Thursday morning, the Senate
voted to advance Trade Promotion Authority for the Trans-Pacific Partnership, but getting to cloture was a challenge. Ultimately, the price for some Democratic lawmakers to give their support was a
promise from Republican leadership that they would forward an extension of the Export-Import Bank, the federally backed bank that provides assistance to U.S. corporations selling their goods abroad. They got that assurance, including from
House Speaker John Boehner.
Speaker John Boehner said if the Senate passes an extension of the Export-Import Bank he would allow the bill to come to the House floor under an "open amendment process."

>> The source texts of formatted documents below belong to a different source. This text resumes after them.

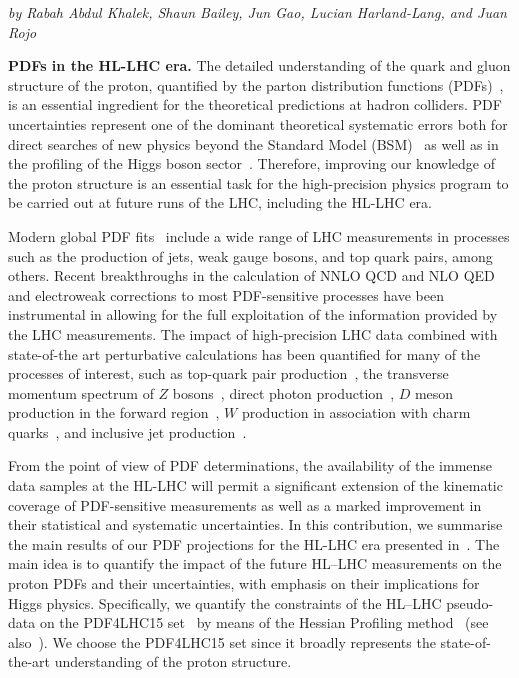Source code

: \begin{center}
  \textit{by Rabah Abdul Khalek, Shaun Bailey,
    Jun Gao, Lucian Harland-Lang,  and Juan Rojo}
\end{center}

{\bf PDFs in the HL-LHC era.}
%
The detailed understanding of the quark and gluon
structure of the proton, quantified by the parton distribution functions
(PDFs)~\cite{Gao:2017yyd,Rojo:2015acz,Forte:2013wc},
is an essential ingredient for the theoretical predictions at hadron colliders.
%
PDF uncertainties represent one of the dominant theoretical systematic
errors
both for direct searches of new physics beyond the Standard
Model (BSM)~\cite{Beenakker:2015rna}
as well as in
the profiling of the Higgs boson sector~\cite{deFlorian:2016spz}.
%
Therefore, improving our knowledge of the proton structure
is an essential task for the high-precision physics
program to be carried out at future runs of the LHC, including
the HL-LHC era.

Modern global PDF fits~\cite{Ball:2017nwa,Dulat:2015mca,
  Harland-Lang:2014zoa,Alekhin:2017kpj}
include a wide range of LHC measurements in
processes such as the production of jets, weak gauge bosons,
and top quark pairs, among others.
%
Recent breakthroughs in the calculation
of NNLO QCD and NLO QED and electroweak corrections to
most PDF-sensitive processes have been instrumental in
allowing for the full exploitation of the information provided by the LHC measurements.
%
The impact of high-precision LHC data combined with state-of-the art
perturbative calculations has been quantified for many of the processes
of interest, such as top-quark pair production~\cite{Czakon:2016olj,Guzzi:2014wia},
the transverse momentum spectrum of $Z$ bosons~\cite{Boughezal:2017nla}, 
direct photon production~\cite{dEnterria:2012kvo,Campbell:2018wfu},
$D$ meson production in the forward region~\cite{Gauld:2015yia,Zenaiev:2015rfa,Gauld:2016kpd}, $W$ production
in association with charm quarks~\cite{Aad:2014xca,Chatrchyan:2013mza},
and inclusive jet production~\cite{Currie:2016bfm,Rojo:2014kta}.

From the point of view of PDF determinations, the availability of the
immense data samples at the HL-LHC
will permit a significant extension
of the kinematic coverage of PDF-sensitive measurements
as well as a marked improvement in their statistical and systematic uncertainties.
%
In this contribution, we summarise the main results
of our PDF projections for the HL-LHC era presented
in~\cite{Khalek:2018mdn}.
%
The main idea is to quantify the impact of the future HL--LHC
measurements on the proton PDFs and their
uncertainties, with emphasis on
their implications for Higgs physics.
%
Specifically, we quantify the 
constraints of the HL--LHC pseudo-data
on the PDF4LHC15
set~\cite{Butterworth:2015oua,Gao:2013bia,Carrazza:2015hva,Carrazza:2015aoa}
by means
of the Hessian Profiling
method~\cite{Paukkunen:2014zia} (see also~\cite{Schmidt:2018hvu}).
%
We choose the PDF4LHC15 set since it broadly represents
the state-of-the-art understanding of
the proton structure.

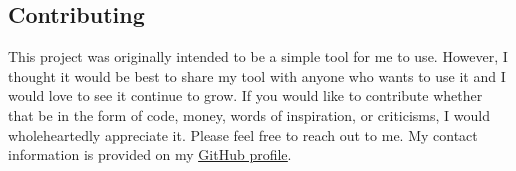 \documentclass[
	a4paper, %
	12pt, %
]{CSSullivanBusinessReport}
\begin{document}
\begin{fullwidth}
\section{Contributing}
This project was originally intended to be a simple tool for me to use. However, I thought it would be best to share my tool with anyone who wants to use it and I would love to see it continue to grow. If you would like to contribute whether that be in the form of  code, money, words of inspiration, or criticisms, I would wholeheartedly appreciate it. Please feel free to reach out to me. My contact information is  provided on my \href{https://github.com/MaybeMarq}{\underline{GitHub profile}}.

\newpage

\end{fullwidth}





\printbibliography
\end{document}
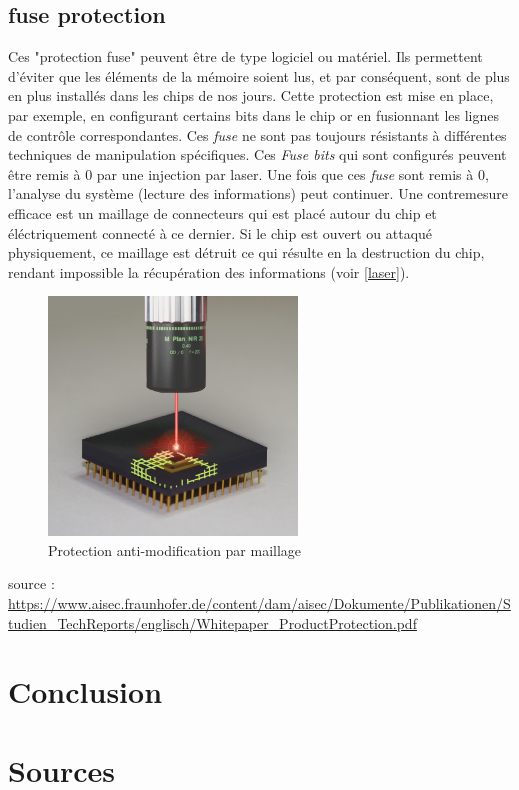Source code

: \documentclass[12pt]{article}
\begin{document}
\subsection{fuse protection}
Ces "protection fuse" peuvent être de type logiciel ou matériel. Ils permettent d'éviter que les éléments de la mémoire soient lus, et par conséquent, sont de plus en plus installés dans les chips de nos jours. Cette protection est mise en place, par exemple, en configurant certains bits dans le chip or en fusionnant les lignes de contrôle correspondantes. Ces \textit{fuse} ne sont pas toujours résistants à différentes techniques de manipulation spécifiques. Ces \textit{Fuse bits} qui sont configurés peuvent être remis à 0 par une injection par laser. Une fois que ces \textit{fuse} sont remis à 0, l'analyse du système (lecture des informations) peut continuer. Une contremesure efficace est un maillage de connecteurs qui est placé autour du chip et éléctriquement connecté à ce dernier. Si le chip est ouvert ou attaqué physiquement, ce maillage est détruit ce qui résulte en la destruction du chip, rendant impossible la récupération des informations (voir \autoref{laser}).

\begin{figure}[!h]
	\centering
	\includegraphics[width=250px]{laserattack.png}
	\caption{Protection anti-modification par maillage}
	\label{laser}
\end{figure}

source : \url{https://www.aisec.fraunhofer.de/content/dam/aisec/Dokumente/Publikationen/Studien_TechReports/englisch/Whitepaper_ProductProtection.pdf}

\newpage

\section{Conclusion}
\label{sec:conclusion}

\section{Sources}
\label{sec:sources}
\end{document}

The plan, which Boehner said he laid out for House Financial Services Chairman Jeb Hensarling of Texas, would test support for the government-backed institution. There are sure to be amendments to end, wind down and reform the bank, which guarantees loans for companies doing business overseas.
Meanwhile, the Club for Growth is
stepping up with attack ads against House Republicans who support the extension of the Ex-Im Bank.
The ads will begin Friday in the home districts of Reps. David McKinley of West Virginia, Rob Bishop and Chris Stewart of Utah, and Bill Shuster of Pennsylvania, a spokesman for the group said Wednesday.
The spots, which will air on both broadcast and cable networks, are part of $1 million campaign from the Club timed to coincide with Congress's debate over reauthorizing the Ex-Im Bank. (The bank is better described as a government credit agency that backs loans to foreign entities as incentive to sign deals with U.S. companies. The Club sees this as corporate welfare.) […]
In the TV spots, the lawmakers are criticized for supporting a "petri dish of corruption and graft." In Bishop and Stewart's case, they are compared unfavorably to fellow Republican colleagues Sens. Mike Lee and Orrin Hatch. In West Virginia, the Club said McKinley supported a program backed by Hillary Clinton and Barack Obama.
That last bit is pretty funny, the comparison with Orrin Hatch. Because the TPA bill is being managed in the Senate by Hatch, who had to have agreed with having this Ex-Im Bank vote to move TPA forward. Nonetheless, tea party Republicans in the House will probably tank the Ex-Im Bank extension, making this demand from Democrats to support TPA look pretty pointless.